La victoria de los peores

AL poco de empezar la Guerra Civil, en Madrid, un carpintero anarquista denunció a Juan Ramón Jiménez. El poeta se asustó -con motivo-, sobre todo porque ya había tenido un encuentro angustioso en la calle con un grupo de milicianos que iban buscando a un hombre con un diente de oro (por suerte, Juan Ramón no lo tenía). Así que el poeta pidió un pasaporte al Gobierno legítimo de la República y salió de España. Nunca más volvió. Y muchos años después contó aquel hecho en Espacio, donde aparece el papelito doblado del carpintero cojo. Juan Ramón era un liberal que siempre se sintió próximo a la República, pero tuvo que salir por piernas del Madrid controlado por los milicianos revolucionarios (a los que ahora, con cierta precipitación, llamamos demócratas). Quizá deberíamos preguntarnos por qué fue así.

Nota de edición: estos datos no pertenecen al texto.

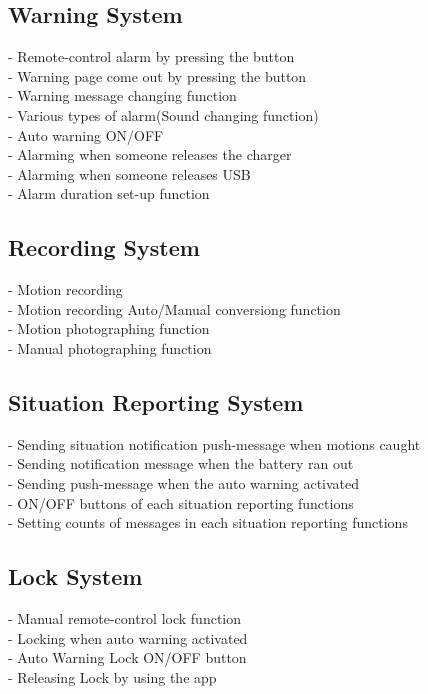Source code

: \documentclass[12pt]{article}
\begin{document}
\subsection{Warning System}
- Remote-control alarm by pressing the button\\
- Warning page come out by pressing the button\\
- Warning message changing function\\
- Various types of alarm(Sound changing function)\\
- Auto warning ON/OFF\\
- Alarming when someone releases the charger\\
- Alarming when someone releases USB\\
- Alarm duration set-up function\\


\subsection{Recording System}
- Motion recording\\
- Motion recording Auto/Manual conversiong function\\
- Motion photographing function\\
- Manual photographing function\\

\subsection{Situation Reporting System}
- Sending situation notification push-message when motions caught\\
- Sending notification message when the battery ran out\\
- Sending push-message when the auto warning activated\\
- ON/OFF buttons of each situation reporting functions\\
- Setting counts of messages in each situation reporting functions\\

\subsection{Lock System}
- Manual remote-control lock function\\
- Locking when auto warning activated\\
- Auto Warning Lock ON/OFF button\\
- Releasing Lock by using the app\\
\end{document}
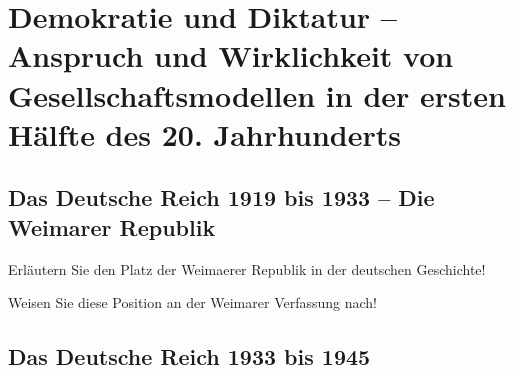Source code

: \part{Demokratie und Diktatur -- Anspruch und Wirklichkeit von
Gesellschaftsmodellen in der ersten Hälfte des 20. Jahrhunderts}
\label{prt:dem-dikt}

\chapter{Das Deutsche Reich 1919 bis 1933 -- Die Weimarer Republik}
\label{chp:weim-rep}

\begin{aufgabe}
Erläutern Sie den Platz der Weimaerer Republik in der deutschen
Geschichte!

Weisen Sie diese Position an der Weimarer Verfassung nach!
\end{aufgabe}











\chapter{Das Deutsche Reich 1933 bis 1945}
\label{chp:drittes-reich}








\endinput
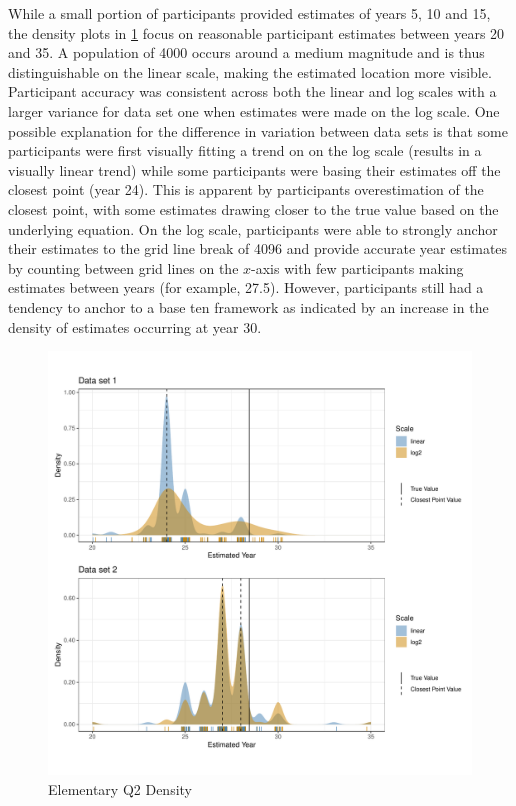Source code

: \documentclass[print]{nuthesis}
\begin{document}
While a small portion of participants provided estimates of years 5, 10 and 15, the density plots in \cref{fig:qe2-density-plot} focus on reasonable participant estimates between years 20 and 35.
A population of 4000 occurs around a medium magnitude and is thus distinguishable on the linear scale, making the estimated location more visible.
Participant accuracy was consistent across both the linear and log scales with a larger variance for data set one when estimates were made on the log scale.
One possible explanation for the difference in variation between data sets is that some participants were first visually fitting a trend on on the log scale (results in a visually linear trend) while some participants were basing their estimates off the closest point (year 24).
This is apparent by participants overestimation of the closest point, with some estimates drawing closer to the true value based on the underlying equation.
On the log scale, participants were able to strongly anchor their estimates to the grid line break of 4096 and provide accurate year estimates by counting between grid lines on the \(x\)-axis with few participants making estimates between years (for example, 27.5).
However, participants still had a tendency to anchor to a base ten framework as indicated by an increase in the density of estimates occurring at year 30.

\begin{figure}[tbp]

{\centering \includegraphics[width=1\linewidth,]{thesis_files/figure-latex/qe2-density-plot-1} 

}

\caption{Elementary Q2 Density}\label{fig:qe2-density-plot}
\end{figure}
\end{document}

La verdad es que la Guerra Civil sólo fue posible porque el odio había calado en la sociedad española. Juan Ramón era un señorito que vivía en el barrio de Salamanca y que tenía coche (aunque el coche lo conducía su mujer, la gran Zenobia Camprubí), y por tanto se merecía morir a ojos de los que no tenían coche ni eran señoritos, como aquel carpintero anarquista. Y lo mismo pasaba con los señoritos que vivían en el otro lado (en Sevilla o en Cádiz o en Córdoba, por ejemplo): para ellos, cualquier carpintero o cualquier jornalero que no tuviera una actitud sumisa ni aceptara su situación -las humillaciones, el hambre, la boina entre las manos cada vez que hablaba con el amo- era un enemigo al que se debía eliminar. Daba igual si aquel hombre era un tipo honrado que sabía hacer su trabajo. Era un enemigo y había que quitárselo de en medio.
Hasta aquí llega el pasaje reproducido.